### PROBLEM
Only an exact repeat of the listing, without its images, counts as the answer.
==============================
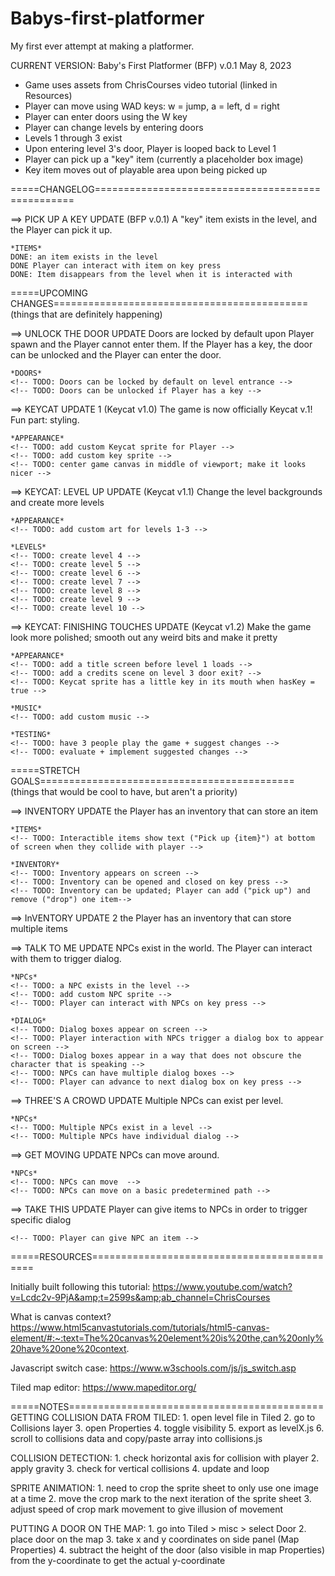 # Babys-first-platformer
My first ever attempt at making a platformer. 


CURRENT VERSION: Baby's First Platformer (BFP) v.0.1 May 8, 2023
- Game uses assets from ChrisCourses video tutorial (linked in Resources)
- Player can move using WAD keys: w = jump, a = left, d = right
- Player can enter doors using the W key
- Player can change levels by entering doors
- Levels 1 through 3 exist
- Upon entering level 3's door, Player is looped back to Level 1
- Player can pick up a "key" item (currently a placeholder box image)
- Key item moves out of playable area upon being picked up


=====CHANGELOG==================================================

==> PICK UP A KEY UPDATE (BFP v.0.1)
    A "key" item exists in the level, and the Player can pick it up.

    *ITEMS* 
    DONE: an item exists in the level
    DONE Player can interact with item on key press
    DONE: Item disappears from the level when it is interacted with

=====UPCOMING CHANGES============================================
                                (things that are definitely happening)


==> UNLOCK THE DOOR UPDATE
    Doors are locked by default upon Player spawn and the Player cannot enter them. If the Player has a key, the door can be unlocked and the Player can enter the door.

    *DOORS*
    <!-- TODO: Doors can be locked by default on level entrance -->
    <!-- TODO: Doors can be unlocked if Player has a key -->


==> KEYCAT UPDATE 1 (Keycat v1.0)
    The game is now officially Keycat v.1! Fun part: styling.

    *APPEARANCE*
    <!-- TODO: add custom Keycat sprite for Player -->
    <!-- TODO: add custom key sprite -->
    <!-- TODO: center game canvas in middle of viewport; make it looks nicer -->
    
    
==> KEYCAT: LEVEL UP UPDATE (Keycat v1.1)
    Change the level backgrounds and create more levels

    *APPEARANCE*
    <!-- TODO: add custom art for levels 1-3 -->

    *LEVELS*
    <!-- TODO: create level 4 -->
    <!-- TODO: create level 5 -->
    <!-- TODO: create level 6 -->
    <!-- TODO: create level 7 -->
    <!-- TODO: create level 8 -->
    <!-- TODO: create level 9 -->
    <!-- TODO: create level 10 -->


==> KEYCAT: FINISHING TOUCHES UPDATE (Keycat v1.2)
    Make the game look more polished; smooth out any weird bits and make it pretty

    *APPEARANCE*
    <!-- TODO: add a title screen before level 1 loads -->
    <!-- TODO: add a credits scene on level 3 door exit? -->
    <!-- TODO: Keycat sprite has a little key in its mouth when hasKey = true -->

    *MUSIC*
    <!-- TODO: add custom music -->

    *TESTING*
    <!-- TODO: have 3 people play the game + suggest changes -->
    <!-- TODO: evaluate + implement suggested changes -->



=====STRETCH GOALS============================================
                    (things that would be cool to have, but aren't a priority)

==> INVENTORY UPDATE
    the Player has an inventory that can store an item

    *ITEMS*
    <!-- TODO: Interactible items show text ("Pick up {item}") at bottom of screen when they collide with player -->

    *INVENTORY*
    <!-- TODO: Inventory appears on screen -->
    <!-- TODO: Inventory can be opened and closed on key press -->
    <!-- TODO: Inventory can be updated; Player can add ("pick up") and remove ("drop") one item-->


==> InVENTORY UPDATE 2
    the Player has an inventory that can store multiple items
    <!-- TODO: Inventory can be updated; Player can add ("pick up") and remove ("drop") multiple items-->


==> TALK TO ME UPDATE
    NPCs exist in the world. The Player can interact with them to trigger dialog.

    *NPCs*
    <!-- TODO: a NPC exists in the level -->
    <!-- TODO: add custom NPC sprite -->
    <!-- TODO: Player can interact with NPCs on key press -->

    *DIALOG*
    <!-- TODO: Dialog boxes appear on screen -->
    <!-- TODO: Player interaction with NPCs trigger a dialog box to appear on screen -->
    <!-- TODO: Dialog boxes appear in a way that does not obscure the character that is speaking -->
    <!-- TODO: NPCs can have multiple dialog boxes -->
    <!-- TODO: Player can advance to next dialog box on key press -->


==> THREE'S A CROWD UPDATE
    Multiple NPCs can exist per level.

    *NPCs*
    <!-- TODO: Multiple NPCs exist in a level -->
    <!-- TODO: Multiple NPCs have individual dialog -->


==> GET MOVING UPDATE
    NPCs can move around.

    *NPCs*
    <!-- TODO: NPCs can move  -->
    <!-- TODO: NPCs can move on a basic predetermined path -->


==> TAKE THIS UPDATE
    Player can give items to NPCs in order to trigger specific dialog

    <!-- TODO: Player can give NPC an item -->



=====RESOURCES============================================

Initially built following this tutorial: 
    https://www.youtube.com/watch?v=Lcdc2v-9PjA&amp;t=2599s&amp;ab_channel=ChrisCourses

What is canvas context?
    https://www.html5canvastutorials.com/tutorials/html5-canvas-element/#:~:text=The%20canvas%20element%20is%20the,can%20only%20have%20one%20context.

Javascript switch case:
    https://www.w3schools.com/js/js_switch.asp

Tiled map editor:
    https://www.mapeditor.org/


=====NOTES============================================
GETTING COLLISION DATA FROM TILED:
    1. open level file in Tiled
    2. go to Collisions layer
    3. open Properties
    4. toggle visibility
    5. export as levelX.js
    6. scroll to collisions data and copy/paste array into collisions.js

COLLISION DETECTION:
    1. check horizontal axis for collision with player
    2. apply gravity
    3. check for vertical collisions
    4. update and loop

SPRITE ANIMATION:
    1. need to crop the sprite sheet to only use one image at a time
    2. move the crop mark to the next iteration of the sprite sheet
    3. adjust speed of crop mark movement to give illusion of movement

PUTTING A DOOR ON THE MAP:
    1. go into Tiled > misc > select Door
    2. place door on the map
    3. take x and y coordinates on side panel (Map Properties)
    4. subtract the height of the door (also visible in map Properties) from the y-coordinate to get the actual y-coordinate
==============================
### RESPONSE
 # Babys-first-platformer
My first ever attempt at making a platformer. 


CURRENT VERSION: Baby's First Platformer (BFP) v.0.1 May 8, 2023
- Game uses assets from ChrisCourses video tutorial (linked in Resources)
- Player can move using WAD keys: w = jump, a = left, d = right
- Player can enter doors using the W key
- Player can change levels by entering doors
- Levels 1 through 3 exist
- Upon entering level 3's door, Player is looped back to Level 1
- Player can pick up a "key" item (currently a placeholder box image)
- Key item moves out of playable area upon being picked up


=====CHANGELOG==================================================

==> PICK UP A KEY UPDATE (BFP v.0.1)
    A "key" item exists in the level, and the Player can pick it up.

    *ITEMS* 
    DONE: an item exists in the level
    DONE Player can interact with item on key press
    DONE: Item disappears from the level when it is interacted with

=====UPCOMING CHANGES============================================
                                (things that are definitely happening)


==> UNLOCK THE DOOR UPDATE
    Doors are locked by default upon Player spawn and the Player cannot enter them. If the Player has a key, the door can be unlocked and the Player can enter the door.

    *DOORS*
    <!-- TODO: Doors can be locked by default on level entrance -->
    <!-- TODO: Doors can be unlocked if Player has a key -->


==> KEYCAT UPDATE 1 (Keycat v1.0)
    The game is now officially Keycat v.1! Fun part: styling.

    *APPEARANCE*
    <!-- TODO: add custom Keycat sprite for Player -->
    <!-- TODO: add custom key sprite -->
    <!-- TODO: center game canvas in middle of viewport; make it looks nicer -->
    
    
==> KEYCAT: LEVEL UP UPDATE (Keycat v1.1)
    Change the level backgrounds and create more levels

    *APPEARANCE*
    <!-- TODO: add custom art for levels 1-3 -->

    *LEVELS*
    <!-- TODO: create level 4 -->
    <!-- TODO: create level 5 -->
    <!-- TODO: create level 6 -->
    <!-- TODO: create level 7 -->
    <!-- TODO: create level 8 -->
    <!-- TODO: create level 9 -->
    <!-- TODO: create level 10 -->


==> KEYCAT: FINISHING TOUCHES UPDATE (Keycat v1.2)
    Make the game look more polished; smooth out any weird bits and make it pretty

    *APPEARANCE*
    <!-- TODO: add a title screen before level 1 loads -->
    <!-- TODO: add a credits scene on level 3 door exit? -->
    <!-- TODO: Keycat sprite has a little key in its mouth when hasKey = true -->

    *MUSIC*
    <!-- TODO: add custom music -->

    *TESTING*
    <!-- TODO: have 3 people play the game + suggest changes -->
    <!-- TODO: evaluate + implement suggested changes -->



=====STRETCH GOALS============================================
                    (things that would be cool to have, but aren't a priority)

==> INVENTORY UPDATE
    the Player has an inventory that can store an item

    *ITEMS*
    <!-- TODO: Interactible items show text ("Pick up {item}") at bottom of screen when they collide with player -->

    *INVENTORY*
    <!-- TODO: Inventory appears on screen -->
    <!-- TODO: Inventory can be opened and closed on key press -->
    <!-- TODO: Inventory can be updated; Player can add ("pick up") and remove ("drop") one item-->


==> InVENTORY UPDATE 2
    the Player has an inventory that can store multiple items
    <!-- TODO: Inventory can be updated; Player can add ("pick up") and remove ("drop") multiple items-->


==> TALK TO ME UPDATE
    NPCs exist in the world. The Player can interact with them to trigger dialog.

    *NPCs*
    <!-- TODO: a NPC exists in the level -->
    <!-- TODO: add custom NPC sprite -->
    <!-- TODO: Player can interact with NPCs on key press -->

    *DIALOG*
    <!-- TODO: Dialog boxes appear on screen -->
    <!-- TODO: Player interaction with NPCs trigger a dialog box to appear on screen -->
    <!-- TODO: Dialog boxes appear in a way that does not obscure the character that is speaking -->
    <!-- TODO: NPCs can have multiple dialog boxes -->
    <!-- TODO: Player can advance to next dialog box on key press -->


==> THREE'S A CROWD UPDATE
    Multiple NPCs can exist per level.

    *NPCs*
    <!-- TODO: Multiple NPCs exist in a level -->
    <!-- TODO: Multiple NPCs have individual dialog -->


==> GET MOVING UPDATE
    NPCs can move around.

    *NPCs*
    <!-- TODO: NPCs can move  -->
    <!-- TODO: NPCs can move on a basic predetermined path -->


==> TAKE THIS UPDATE
    Player can give items to NPCs in order to trigger specific dialog

    <!-- TODO: Player can give NPC an item -->



=====RESOURCES============================================

Initially built following this tutorial: 
    https://www.youtube.com/watch?v=Lcdc2v-9PjA&amp;t=2599s&amp;ab_channel=ChrisCourses

What is canvas context?
    https://www.html5canvastutorials.com/tutorials/html5-canvas-element/#:~:text=The%20canvas%20element%20is%20the,can%20only%20have%20one%20context.

Javascript switch case:
    https://www.w3schools.com/js/js_switch.asp

Tiled map editor:
    https://www.mapeditor.org/


=====NOTES============================================
GETTING COLLISION DATA FROM TILED:
    1. open level file in Tiled
    2. go to Collisions layer
    3. open Properties
    4. toggle visibility
    5. export as levelX.js
    6. scroll to collisions data and copy/paste array into collisions.js

COLLISION DETECTION:
    1. check horizontal axis for collision with player
    2. apply gravity
    3. check for vertical collisions
    4. update and loop

SPRITE ANIMATION:
    1. need to crop the sprite sheet to only use one image at a time
    2. move the crop mark to the next iteration of the sprite sheet
    3. adjust speed of crop mark movement to give illusion of movement

PUTTING A DOOR ON THE MAP:
    1. go into Tiled > misc > select Door
    2. place door on the map
    3. take x and y coordinates on side panel (Map Properties)
    4. subtract the height of the door (also visible in map Properties) from the y-coordinate to get the actual y-coordinate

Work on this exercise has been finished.